DESCRIPTION OF THE TASK: Give back, exactly and with nothing added, the lines that run from the one containing "Cancel all jobs" to the final line below.

DATA LISTING:
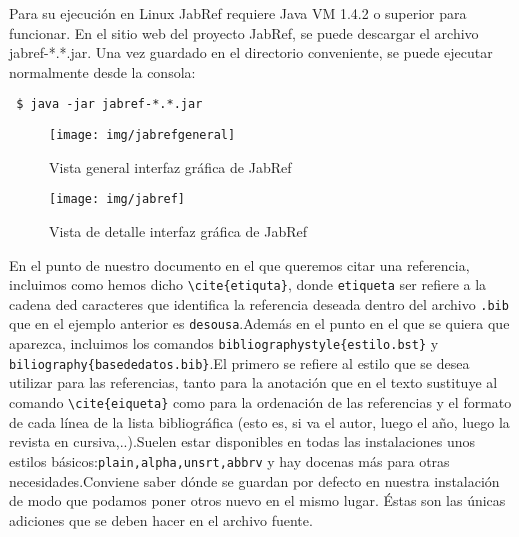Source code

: Para su ejecución en Linux JabRef requiere Java VM 1.4.2 o superior para funcionar. En el sitio web del proyecto JabRef, se puede descargar el archivo jabref-*.*.jar. Una vez guardado en el directorio conveniente, se puede ejecutar normalmente desde la consola: 

\begin{verbatim}
 $ java -jar jabref-*.*.jar
\end{verbatim}

\begin{figure}[h]
\begin{center}
 \texttt{[image: img/jabrefgeneral]}
\end{center}
\caption{Vista general interfaz gráfica de JabRef}
\end{figure}


\begin{figure}[h]
\begin{center}
 \texttt{[image: img/jabref]}
\end{center}
\caption{Vista de detalle interfaz gráfica de JabRef}
\end{figure}


En el punto de nuestro documento  en el que queremos citar una referencia, incluimos como hemos dicho \verb|\cite{etiquta}|, donde \verb|etiqueta|  ser refiere a la cadena ded caracteres que identifica la referencia deseada dentro del archivo \verb|.bib| que en el ejemplo anterior es \verb|desousa|.Además en el punto en el que se quiera que aparezca, incluimos los comandos \verb|bibliographystyle{estilo.bst}| y \verb|biliography{basededatos.bib}|.El primero se refiere al estilo que se desea utilizar para las referencias, tanto para la anotación que en el texto sustituye al comando \verb|\cite{eiqueta}| como para la ordenación de las referencias y el formato  de cada línea de la lista bibliográfica (esto es, si va el autor, luego el año, luego la revista en cursiva,..).Suelen estar disponibles en todas las instalaciones unos estilos básicos:\verb|plain,alpha,unsrt,abbrv| y hay docenas más para otras necesidades.Conviene saber dónde se guardan por defecto en nuestra instalación de modo que podamos poner otros nuevo en el mismo lugar. Éstas son las únicas adiciones que se deben hacer en el archivo fuente.

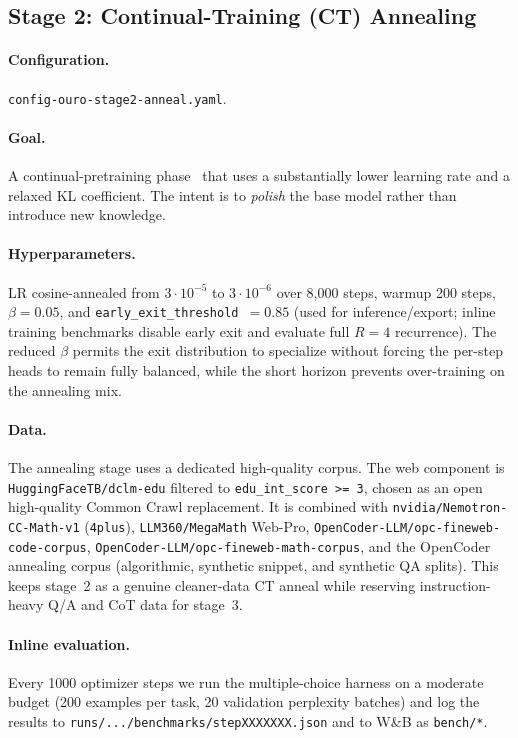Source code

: \documentclass[11pt,a4paper]{article}
\begin{document}
\subsection{Stage 2: Continual-Training (CT) Annealing}

\paragraph{Configuration.}
\texttt{config-ouro-stage2-anneal.yaml}.

\paragraph{Goal.}
A continual-pretraining phase~\cite{ouro2025} that uses a substantially
lower learning rate and a relaxed KL coefficient. The intent is to
\emph{polish} the base model rather than introduce new knowledge.

\paragraph{Hyperparameters.}
LR cosine-annealed from $3 \cdot 10^{-5}$ to $3 \cdot 10^{-6}$ over 8{,}000
steps, warmup 200 steps, $\beta = 0.05$, and \texttt{early\_exit\_threshold
$= 0.85$} (used for inference/export; inline training benchmarks disable early
exit and evaluate full $R=4$ recurrence). The reduced $\beta$ permits the exit
distribution to specialize without forcing the per-step heads to remain fully
balanced, while the short horizon prevents over-training on the annealing mix.

\paragraph{Data.}
The annealing stage uses a dedicated high-quality corpus. The web component is
\texttt{HuggingFaceTB/dclm-edu} filtered to \texttt{edu\_int\_score >= 3},
chosen as an open high-quality Common Crawl replacement. It is combined with
\texttt{nvidia/Nemotron-CC-Math-v1} (\texttt{4plus}),
\texttt{LLM360/MegaMath} Web-Pro, \texttt{OpenCoder-LLM/opc-fineweb-code-corpus},
\texttt{OpenCoder-LLM/opc-fineweb-math-corpus}, and the OpenCoder annealing
corpus (algorithmic, synthetic snippet, and synthetic QA splits). This keeps
stage~2 as a genuine cleaner-data CT anneal while reserving instruction-heavy
Q/A and CoT data for stage~3.

\paragraph{Inline evaluation.}
Every 1000 optimizer steps we run the multiple-choice harness on a moderate
budget (200 examples per task, 20 validation perplexity batches) and log
the results to \texttt{runs/.../benchmarks/stepXXXXXXX.json} and to W\&B as
\texttt{bench/*}.
\end{document}
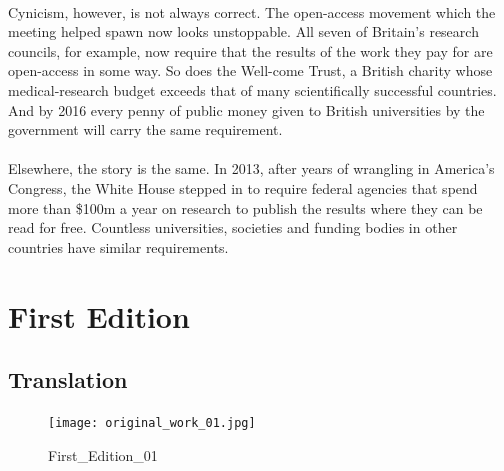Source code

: \documentclass[a4paper, 12pt, UTF8]{article}
\begin{document}
\paragraph*{}
    Cynicism, however, is not always correct. The open-access movement which the meeting helped spawn now looks unstoppable. All seven of Britain’s research councils, for example, now require that the results of the work they pay for are open-access in some way. So does the Well-come Trust, a British charity whose medical-research budget exceeds that of many scientifically successful countries. And by 2016 every penny of public money given to British universities by the government will carry the same requirement.

\paragraph*{}
    Elsewhere, the story is the same. In 2013, after years of wrangling in America’s Congress, the White House stepped in to require federal agencies that spend more than \$100m a year on research to publish the results where they can be read for free. Countless universities, societies and funding bodies in other countries have similar requirements.

\newpage
\section{First Edition}
\subsection{Translation}
\begin{figure}[H]
    \centering
    \texttt{[image: original\_work\_01.jpg]}
    \caption{First\_Edition\_01}
    \label{Fig:1}
\end{figure}
\end{document}
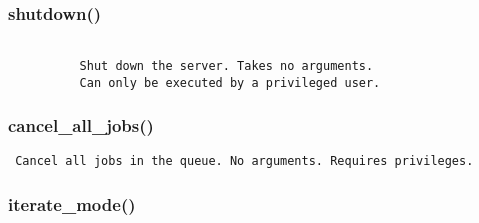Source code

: \subsubsection{shutdown()}


\begin{verbatim}

          Shut down the server. Takes no arguments. 
          Can only be executed by a privileged user. 
\end{verbatim}
\subsubsection{cancel\_all\_jobs()}


\begin{verbatim}
 Cancel all jobs in the queue. No arguments. Requires privileges. 
\end{verbatim}
\subsubsection{iterate\_mode()}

RESPONSE TO THIS EXERCISE:
 Cancel all jobs in the queue. No arguments. Requires privileges. 
\end{verbatim}
\subsubsection{iterate\_mode()}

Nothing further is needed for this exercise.